Given two sorted arrays A and B of length n, find the kth smallest element in the union of the two arrays (imagine the two arrays are merged into one sorted array of length 2n). Do so in $ \Theta (\lg n) $.

If we pick two elements, \(A[i]\) and \(B[j]\), and look at the bigger of the two, let it be \(A[i]\), we know that it is **at least** the \(i+j\) smallest element in \(A \cup B\). Why? Because it is bigger than everything in \(A[1..i-1]\) and \(B[1..j]\), and the amount of elements in those two is equal to \(i+j\).

What about the smaller of the two, \(B[j]\)? We can say that it's **at most** the \(i+j-1\) smallest element in \(A \cup B\). Why? Because \(A[i+1..n], B[j..n]\) are all bigger than it.

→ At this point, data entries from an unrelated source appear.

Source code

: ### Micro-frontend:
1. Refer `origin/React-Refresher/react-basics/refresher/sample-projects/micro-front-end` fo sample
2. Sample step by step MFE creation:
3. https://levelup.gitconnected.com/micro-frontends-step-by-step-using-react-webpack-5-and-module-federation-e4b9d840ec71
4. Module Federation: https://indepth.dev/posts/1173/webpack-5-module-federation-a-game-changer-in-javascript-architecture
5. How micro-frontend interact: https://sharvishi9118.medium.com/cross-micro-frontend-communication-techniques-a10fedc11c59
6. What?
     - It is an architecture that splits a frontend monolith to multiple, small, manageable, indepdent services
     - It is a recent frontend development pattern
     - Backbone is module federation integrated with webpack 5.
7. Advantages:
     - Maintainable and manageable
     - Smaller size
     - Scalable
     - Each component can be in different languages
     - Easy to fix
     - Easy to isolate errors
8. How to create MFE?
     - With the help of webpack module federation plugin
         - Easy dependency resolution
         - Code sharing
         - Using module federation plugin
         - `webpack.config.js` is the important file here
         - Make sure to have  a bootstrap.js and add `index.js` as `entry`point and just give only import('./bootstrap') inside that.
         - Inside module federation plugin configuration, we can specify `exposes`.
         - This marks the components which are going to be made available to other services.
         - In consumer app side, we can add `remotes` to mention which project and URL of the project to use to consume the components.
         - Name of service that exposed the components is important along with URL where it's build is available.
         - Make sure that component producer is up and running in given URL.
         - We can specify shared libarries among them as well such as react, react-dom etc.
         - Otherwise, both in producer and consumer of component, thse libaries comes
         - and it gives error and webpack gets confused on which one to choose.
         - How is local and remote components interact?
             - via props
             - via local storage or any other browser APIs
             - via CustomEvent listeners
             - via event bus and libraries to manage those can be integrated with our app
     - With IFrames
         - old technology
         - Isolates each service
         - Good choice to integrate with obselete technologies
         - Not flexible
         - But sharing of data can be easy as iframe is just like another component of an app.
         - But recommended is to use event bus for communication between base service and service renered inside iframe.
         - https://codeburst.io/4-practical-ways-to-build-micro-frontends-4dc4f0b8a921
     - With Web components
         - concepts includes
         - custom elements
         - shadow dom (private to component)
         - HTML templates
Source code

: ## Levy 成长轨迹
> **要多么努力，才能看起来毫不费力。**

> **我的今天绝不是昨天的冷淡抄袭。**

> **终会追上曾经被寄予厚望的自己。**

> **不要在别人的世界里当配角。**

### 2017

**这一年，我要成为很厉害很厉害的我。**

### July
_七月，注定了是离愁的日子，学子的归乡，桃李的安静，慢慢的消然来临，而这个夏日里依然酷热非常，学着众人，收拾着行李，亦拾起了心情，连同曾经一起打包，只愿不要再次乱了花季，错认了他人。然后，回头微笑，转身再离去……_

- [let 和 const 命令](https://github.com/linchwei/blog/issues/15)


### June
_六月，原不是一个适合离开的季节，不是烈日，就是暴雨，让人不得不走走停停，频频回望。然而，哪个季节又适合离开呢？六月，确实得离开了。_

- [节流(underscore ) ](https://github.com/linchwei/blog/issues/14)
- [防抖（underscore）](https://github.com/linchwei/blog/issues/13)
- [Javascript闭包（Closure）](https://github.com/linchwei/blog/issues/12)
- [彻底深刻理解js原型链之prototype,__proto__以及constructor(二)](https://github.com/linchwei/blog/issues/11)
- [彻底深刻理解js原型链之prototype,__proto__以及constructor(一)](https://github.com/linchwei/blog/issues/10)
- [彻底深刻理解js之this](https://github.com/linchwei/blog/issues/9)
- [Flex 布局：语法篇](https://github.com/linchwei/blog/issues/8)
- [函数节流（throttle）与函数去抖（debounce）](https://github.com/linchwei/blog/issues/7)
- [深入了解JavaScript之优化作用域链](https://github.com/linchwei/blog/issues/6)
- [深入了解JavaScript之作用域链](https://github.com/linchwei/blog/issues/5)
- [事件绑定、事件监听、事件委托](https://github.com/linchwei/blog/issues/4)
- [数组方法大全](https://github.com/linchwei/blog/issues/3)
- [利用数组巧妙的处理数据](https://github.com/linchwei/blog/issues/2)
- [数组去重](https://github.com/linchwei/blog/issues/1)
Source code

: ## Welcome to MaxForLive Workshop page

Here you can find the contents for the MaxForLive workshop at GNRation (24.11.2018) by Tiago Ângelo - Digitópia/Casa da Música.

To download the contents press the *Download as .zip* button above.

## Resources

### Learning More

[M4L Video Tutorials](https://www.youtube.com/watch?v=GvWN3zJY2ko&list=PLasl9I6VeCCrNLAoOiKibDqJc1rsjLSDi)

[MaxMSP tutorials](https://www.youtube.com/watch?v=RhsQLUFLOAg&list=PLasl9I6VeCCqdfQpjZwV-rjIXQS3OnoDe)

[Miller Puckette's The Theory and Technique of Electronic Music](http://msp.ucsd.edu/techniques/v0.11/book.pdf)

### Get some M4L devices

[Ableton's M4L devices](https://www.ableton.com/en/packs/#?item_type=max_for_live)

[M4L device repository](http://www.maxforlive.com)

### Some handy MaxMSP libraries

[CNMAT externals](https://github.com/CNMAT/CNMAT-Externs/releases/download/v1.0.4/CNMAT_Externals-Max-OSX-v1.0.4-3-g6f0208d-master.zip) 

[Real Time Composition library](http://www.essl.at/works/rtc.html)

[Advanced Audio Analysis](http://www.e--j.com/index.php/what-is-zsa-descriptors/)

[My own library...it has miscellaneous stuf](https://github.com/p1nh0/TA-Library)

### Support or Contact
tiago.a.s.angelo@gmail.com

Now if \(k < i+j\), we can say for sure that our \(k\)th smallest element is not \(A[i]\) or any of A's elements after it. Similarly, if \(k \geq i+j\), that rules out \(B[1..j]\).

We start at \(A[\lfloor \frac{n}{2} \rfloor], B[\lfloor \frac{n}{2} \rfloor]\), and depending on who's bigger, we use the above observations to rule out either the bottom or top half of one of the arrays. If we rule the top of an array, we go back to our original problem only one of the arrays has shrunk in half. If we rule out the bottom, we now have to find the \((k-\) number of elements thrown\()\) smallest element in the halved array and the untouched one.

We are done when one of the arrays is empty, then we simply return the \(k\)th element in the other one.

It should be fairly obvious why this takes \(\Theta (\lg n)\). At each step of the algorithm we do a constant amount of work, and our recursion call loses half an array (similar to binary search).